The cost of hydrogen is dependent on the production technology, the cost of the feedstock, and power. Delivery, storage and fuel delivery equipment are also part of the cost. Our industrial customers see a wide range in price difference depending on their geography, delivery method and use quantity. It is our belief that hydrogen has the potential to compete with gasoline when the improved efficiency of the fuel cell is taken into consideration.

The cost of hydrogen produced at a large SMR is approximately equal on an energy equivalent basis to gasoline at a refinery.

Currently, most hydrogen is produced from natural gas. That's still a lot better than oil, from many perspectives. According to the California Energy Commission, critical greenhouse gas emissions from natural gas are 23% lower than diesel and 30% lower than gasoline. The oil used by ships is of the most polluting kind. Eventually, I expect most hydrogen to be economically produced from water with solar and wind energy. Within years, I expect that legislation will be put into place encouraging ships to be powered by hydrogen, rather than oil.
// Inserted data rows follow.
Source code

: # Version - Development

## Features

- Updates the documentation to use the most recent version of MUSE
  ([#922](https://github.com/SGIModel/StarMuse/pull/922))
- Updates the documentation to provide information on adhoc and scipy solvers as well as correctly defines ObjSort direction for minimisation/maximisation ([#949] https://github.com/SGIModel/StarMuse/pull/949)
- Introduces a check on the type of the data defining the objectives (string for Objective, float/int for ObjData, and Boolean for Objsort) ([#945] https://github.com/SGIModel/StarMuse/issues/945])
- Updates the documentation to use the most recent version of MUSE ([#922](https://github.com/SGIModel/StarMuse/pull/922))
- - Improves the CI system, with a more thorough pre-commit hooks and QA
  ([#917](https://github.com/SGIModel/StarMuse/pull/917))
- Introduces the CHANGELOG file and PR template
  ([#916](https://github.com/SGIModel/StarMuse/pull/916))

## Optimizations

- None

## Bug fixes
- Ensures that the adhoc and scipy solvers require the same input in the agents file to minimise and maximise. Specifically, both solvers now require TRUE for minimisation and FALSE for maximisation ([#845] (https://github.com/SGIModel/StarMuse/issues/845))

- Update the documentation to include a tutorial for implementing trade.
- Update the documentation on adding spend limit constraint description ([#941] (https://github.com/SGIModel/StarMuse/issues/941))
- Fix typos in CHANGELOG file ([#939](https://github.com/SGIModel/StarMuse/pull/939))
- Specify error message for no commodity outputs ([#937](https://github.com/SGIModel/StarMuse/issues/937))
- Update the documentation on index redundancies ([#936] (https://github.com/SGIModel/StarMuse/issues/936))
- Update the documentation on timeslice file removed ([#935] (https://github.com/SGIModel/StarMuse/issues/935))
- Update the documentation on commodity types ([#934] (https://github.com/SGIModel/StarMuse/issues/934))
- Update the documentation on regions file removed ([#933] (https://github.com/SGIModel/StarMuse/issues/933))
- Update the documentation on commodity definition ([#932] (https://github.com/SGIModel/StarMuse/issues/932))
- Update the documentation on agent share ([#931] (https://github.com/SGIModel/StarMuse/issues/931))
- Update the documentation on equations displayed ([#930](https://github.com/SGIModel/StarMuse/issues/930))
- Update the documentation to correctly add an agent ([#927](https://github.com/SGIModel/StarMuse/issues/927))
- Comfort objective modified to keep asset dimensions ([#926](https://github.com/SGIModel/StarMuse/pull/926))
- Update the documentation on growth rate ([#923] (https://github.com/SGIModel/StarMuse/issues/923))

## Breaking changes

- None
Currently, the market is heavily distorted - the price of oil is kept low artificially, such as through manipulation of the EPA by the Bush administration. This is bound to change, let me quote:

"Kai Ryssdal: When it comes to producing greenhouse gases, airplanes, ships and heavy agricultural equipment are pretty much in a class by themselves. So today, five states and a coalition of environmental groups said they're going to sue the Environmental Protection Agency to force it do something about that."
- above quoted from:
http://www.gather.com/viewArticle.jsp?articleId=281474977411392

The market has already recognized that wind energy is economic. Billionaire oilman T. Boone Pickens is putting his money in wind turbines, making a $2 billion investment as the first step in a multibillion-dollar plan to build a wind farm in Pampa, Texas.

"A 2005 Stanford University study found that there is enough wind power worldwide to satisfy global demand 7 times over — even if only 20% of wind power could be captured. Building wind facilities in the corridor that stretches from the Texas panhandle to North Dakota could produce 20% of the electricity for the United States at a cost of $1 trillion. It would take another $200 billion to build the capacity to transmit that energy to cities and towns. That's a lot of money, but it's a one-time cost. And compared to the $700 billion we spend on foreign oil every year, it's a bargain."
- above quoted from:
http://www.pickensplan.com/theplan/

As the number of wind turbines grows, there will be a growing surplus of electricity at night, when there's plenty of wind but little demand for electricity. As said, it makes sense to use at least some of this electricity surplus to produce hydrogen. As prices of electrolyzers and fuel cells come down, hydrogen will in many cases be the way to go.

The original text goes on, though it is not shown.